From the line below that contains "Este apéndice resume" to the line that contains "indica el papel", repeat every line exactly, both ends included, and nothing else.
______
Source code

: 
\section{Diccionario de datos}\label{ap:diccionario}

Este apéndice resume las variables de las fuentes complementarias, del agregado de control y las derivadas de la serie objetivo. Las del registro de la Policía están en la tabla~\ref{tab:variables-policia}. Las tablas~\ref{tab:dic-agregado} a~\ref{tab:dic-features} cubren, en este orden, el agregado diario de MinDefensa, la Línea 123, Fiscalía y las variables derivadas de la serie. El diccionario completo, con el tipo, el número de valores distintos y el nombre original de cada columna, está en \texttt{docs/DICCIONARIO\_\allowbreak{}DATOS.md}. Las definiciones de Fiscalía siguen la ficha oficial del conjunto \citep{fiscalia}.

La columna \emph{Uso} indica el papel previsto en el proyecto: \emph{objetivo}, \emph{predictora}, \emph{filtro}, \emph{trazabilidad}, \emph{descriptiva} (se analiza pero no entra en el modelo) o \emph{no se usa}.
______
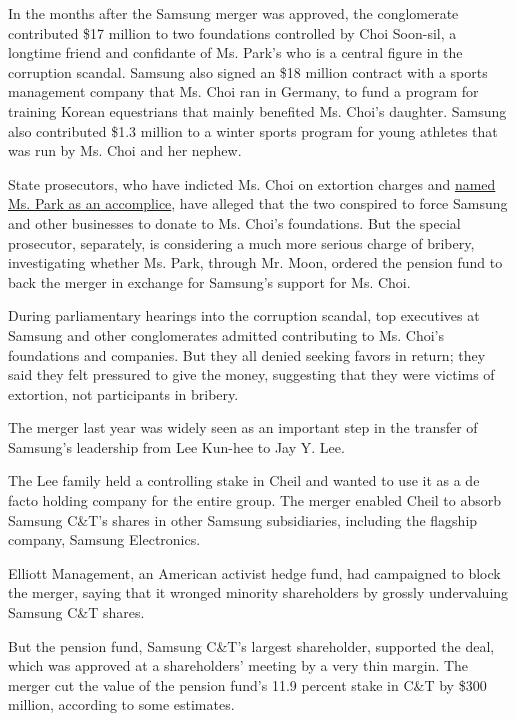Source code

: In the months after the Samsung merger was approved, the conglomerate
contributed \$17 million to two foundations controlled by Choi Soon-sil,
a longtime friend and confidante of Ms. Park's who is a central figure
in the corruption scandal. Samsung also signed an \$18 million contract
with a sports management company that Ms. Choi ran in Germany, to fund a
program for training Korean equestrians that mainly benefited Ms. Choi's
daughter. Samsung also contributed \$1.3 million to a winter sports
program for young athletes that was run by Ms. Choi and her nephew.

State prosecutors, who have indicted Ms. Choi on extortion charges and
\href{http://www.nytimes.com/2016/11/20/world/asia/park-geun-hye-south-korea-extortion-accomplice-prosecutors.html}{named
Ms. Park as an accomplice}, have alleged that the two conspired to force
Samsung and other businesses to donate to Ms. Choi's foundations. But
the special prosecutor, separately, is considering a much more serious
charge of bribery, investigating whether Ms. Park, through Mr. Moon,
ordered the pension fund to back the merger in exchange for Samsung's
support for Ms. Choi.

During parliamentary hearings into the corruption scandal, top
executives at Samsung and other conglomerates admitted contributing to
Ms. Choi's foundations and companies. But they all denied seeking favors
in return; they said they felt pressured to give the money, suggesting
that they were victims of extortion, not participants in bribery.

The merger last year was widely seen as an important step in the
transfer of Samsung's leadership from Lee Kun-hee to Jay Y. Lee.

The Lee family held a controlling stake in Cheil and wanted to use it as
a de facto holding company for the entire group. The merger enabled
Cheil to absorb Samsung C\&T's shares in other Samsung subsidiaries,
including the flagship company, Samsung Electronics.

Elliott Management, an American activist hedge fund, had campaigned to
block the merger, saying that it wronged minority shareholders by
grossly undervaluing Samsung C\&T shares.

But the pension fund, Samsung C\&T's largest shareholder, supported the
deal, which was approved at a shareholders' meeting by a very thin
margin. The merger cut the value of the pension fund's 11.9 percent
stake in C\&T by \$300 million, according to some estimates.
______
▶ _Result of this task_:
Este apéndice resume las variables de las fuentes complementarias, del agregado de control y las derivadas de la serie objetivo. Las del registro de la Policía están en la tabla~\ref{tab:variables-policia}. Las tablas~\ref{tab:dic-agregado} a~\ref{tab:dic-features} cubren, en este orden, el agregado diario de MinDefensa, la Línea 123, Fiscalía y las variables derivadas de la serie. El diccionario completo, con el tipo, el número de valores distintos y el nombre original de cada columna, está en \texttt{docs/DICCIONARIO\_\allowbreak{}DATOS.md}. Las definiciones de Fiscalía siguen la ficha oficial del conjunto \citep{fiscalia}.

La columna \emph{Uso} indica el papel previsto en el proyecto: \emph{objetivo}, \emph{predictora}, \emph{filtro}, \emph{trazabilidad}, \emph{descriptiva} (se analiza pero no entra en el modelo) o \emph{no se usa}.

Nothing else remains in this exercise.